A história começa com uma frase de baixo, que a cada compasso corrido, se aproxima aos ouvidos atentos e ansiosos do amante da música. Volume aumenta; bateria entra; guitarra dá sua essência distorcida e improvisada. Som cru, arrastado. Entra a narração de Serge. Deste modo inicia,com a faixa “Melody”, que se aproxima do fim com o diálogo com o qual abri essa resenha; Jane Birkin introduz sua personagem. Sem nos deixar respirar, já que não há intervalos entre as faixas (como grande parte dos discos conceituais),  o disco continua com “Ballade de Melody Nelson”.Volta o baixo acompanhado do violão. Uma valsa nos acalanta em seguida, “Valse de Melody”, música utilizada anteriormente em comerciais. Outra grande faixa nos chama atenção, quase uma ode à personagem. Nessa curta viagem (de apenas 28 minutos de duração) permeada por elementos inovadores, como os maravilhosos arranjos de Jean-Claude Vannier, somos levados a essa mistura de rock, música francesa e funk, criando um ambiente único e simples. E somos, novamente, levados à frase arrepiante de baixo que abre o disco, e também abre a faixa que encerra a história. “Cargo Culte”, faixa que recebe os moldes da primeira. Encerra o disco de forma magnífica, com o coral crescente, dando um tom de apreensão e angústia, assim como é o fim desse homem experiente, interpretado por Serge Gainsbourg.

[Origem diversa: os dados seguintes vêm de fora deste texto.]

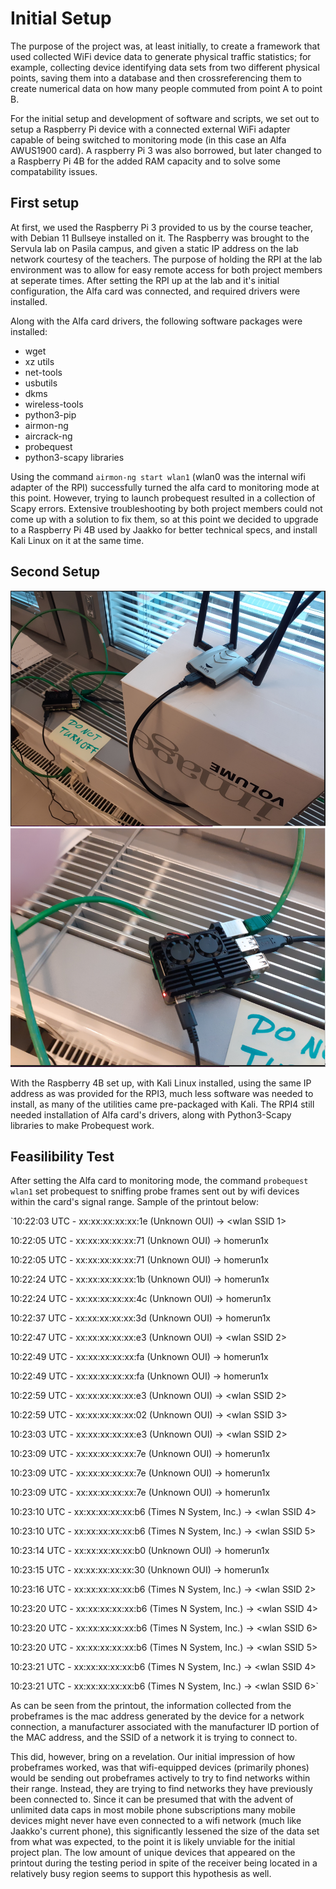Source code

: # Initial Setup

The purpose of the project was, at least initially, to create a framework that used collected WiFi device data to generate physical traffic statistics; for example, collecting device identifying data sets from two different physical points, saving them into a database and then crossreferencing them to create numerical data on how many people commuted from point A to point B.

For the initial setup and development of software and scripts, we set out to setup a Raspberry Pi device with a connected external WiFi adapter capable of being switched to monitoring mode (in this case an Alfa AWUS1900 card). A raspberry Pi 3 was also borrowed, but later changed to a Raspberry Pi 4B for the added RAM capacity and to solve some compatability issues.

## First setup

At first, we used the Raspberry Pi 3 provided to us by the course teacher, with Debian 11 Bullseye installed on it. The Raspberry was brought to the Servula lab on Pasila campus, and given a static IP address on the lab network courtesy of the teachers. The purpose of holding the RPI at the lab environment was to allow for easy remote access for both project members at seperate times. After setting the RPI up at the lab and it's initial configuration, the Alfa card was connected, and required drivers were installed.

Along with the Alfa card drivers, the following software packages were installed:
- wget
- xz utils
- net-tools
- usbutils
- dkms
- wireless-tools
- python3-pip
- airmon-ng
- aircrack-ng
- probequest
- python3-scapy libraries

Using the command `airmon-ng start wlan1` (wlan0 was the internal wifi adapter of the RPI) successfully turned the alfa card to monitoring mode at this point. However, trying to launch probequest resulted in a collection of Scapy errors. Extensive troubleshooting by both project members could not come up with a solution to fix them, so at this point we decided to upgrade to a Raspberry Pi 4B used by Jaakko for better technical specs, and install Kali Linux on it at the same time.

## Second Setup

![setupinlab](Raspberry2.PNG)
![The RPI](Raspberry1.PNG)

With the Raspberry 4B set up, with Kali Linux installed, using the same IP address as was provided for the RPI3, much less software was needed to install, as many of the utilities came pre-packaged with Kali. The RPI4 still needed installation of Alfa card's drivers, along with Python3-Scapy libraries to make Probequest work.

## Feasilibility Test

After setting the Alfa card to monitoring mode, the command `probequest wlan1` set probequest to sniffing probe frames sent out by wifi devices within the card's signal range. Sample of the printout below:

`10:22:03 UTC - xx:xx:xx:xx:xx:1e (Unknown OUI) -> <wlan SSID 1>

 10:22:05 UTC - xx:xx:xx:xx:xx:71 (Unknown OUI) -> homerun1x
 
 10:22:05 UTC - xx:xx:xx:xx:xx:71 (Unknown OUI) -> homerun1x
 
 10:22:24 UTC - xx:xx:xx:xx:xx:1b (Unknown OUI) -> homerun1x
 
 10:22:24 UTC - xx:xx:xx:xx:xx:4c (Unknown OUI) -> homerun1x
 
 10:22:37 UTC - xx:xx:xx:xx:xx:3d (Unknown OUI) -> homerun1x
 
 10:22:47 UTC - xx:xx:xx:xx:xx:e3 (Unknown OUI) -> <wlan SSID 2>
 
 10:22:49 UTC - xx:xx:xx:xx:xx:fa (Unknown OUI) -> homerun1x
 
 10:22:49 UTC - xx:xx:xx:xx:xx:fa (Unknown OUI) -> homerun1x
 
 10:22:59 UTC - xx:xx:xx:xx:xx:e3 (Unknown OUI) -> <wlan SSID 2>
 
 10:22:59 UTC - xx:xx:xx:xx:xx:02 (Unknown OUI) -> <wlan SSID 3>
 
 10:23:03 UTC - xx:xx:xx:xx:xx:e3 (Unknown OUI) -> <wlan SSID 2>
 
 10:23:09 UTC - xx:xx:xx:xx:xx:7e (Unknown OUI) -> homerun1x
 
 10:23:09 UTC - xx:xx:xx:xx:xx:7e (Unknown OUI) -> homerun1x
 
 10:23:09 UTC - xx:xx:xx:xx:xx:7e (Unknown OUI) -> homerun1x
 
 10:23:10 UTC - xx:xx:xx:xx:xx:b6 (Times N System, Inc.) -> <wlan SSID 4>
 
 10:23:10 UTC - xx:xx:xx:xx:xx:b6 (Times N System, Inc.) -> <wlan SSID 5>
 
 10:23:14 UTC - xx:xx:xx:xx:xx:b0 (Unknown OUI) -> homerun1x
 
 10:23:15 UTC - xx:xx:xx:xx:xx:30 (Unknown OUI) -> homerun1x
 
 10:23:16 UTC - xx:xx:xx:xx:xx:b6 (Times N System, Inc.) -> <wlan SSID 2>
 
 10:23:20 UTC - xx:xx:xx:xx:xx:b6 (Times N System, Inc.) -> <wlan SSID 4>
 
 10:23:20 UTC - xx:xx:xx:xx:xx:b6 (Times N System, Inc.) -> <wlan SSID 6>
 
 10:23:20 UTC - xx:xx:xx:xx:xx:b6 (Times N System, Inc.) -> <wlan SSID 5>
 
 10:23:21 UTC - xx:xx:xx:xx:xx:b6 (Times N System, Inc.) -> <wlan SSID 4>
 
 10:23:21 UTC - xx:xx:xx:xx:xx:b6 (Times N System, Inc.) -> <wlan SSID 6>`
 
 As can be seen from the printout, the information collected from the probeframes is the mac address generated by the device for a network connection, a manufacturer associated with the manufacturer ID portion of the MAC address, and the SSID of a network it is trying to connect to.
 
 This did, however, bring on a revelation. Our initial impression of how probeframes worked, was that wifi-equipped devices (primarily phones) would be sending out probeframes actively to try to find networks within their range. Instead, they are trying to find networks they have previously been connected to. Since it can be presumed that with the advent of unlimited data caps in most mobile phone subscriptions many mobile devices might never have even connected to a wifi network (much like Jaakko's current phone), this significantly lessened the size of the data set from what was expected, to the point it is likely unviable for the initial project plan. The low amount of unique devices that appeared on the printout during the testing period in spite of the receiver being located in a relatively busy region seems to support this hypothesis as well.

Dessa forma pungente, com coral e orquestra, termina a viagem da ternura, inocência e paixão. Esse foi “Histoire de Melody Nelson”, álbum até hoje muito influente. Bandas como Portishead e Placebo souberam disso, e tem versões próprias da música “Ballade de Melody Nelson”. Além de contar com a participação de Jean-Luc Ponty, nos violinos da faixa “En Melody”, onde se ouve risadas histéricas, quase orgasmáticas, o disco conta com o guitarrista britânico de estúdio Alan Parker, e o já citado, arranjador e autor de trilha sonora, Jean-Claude Vannier.

Retire meia hora de sua noite, aprecie uma bebida e deleite-se com essa pérola da música.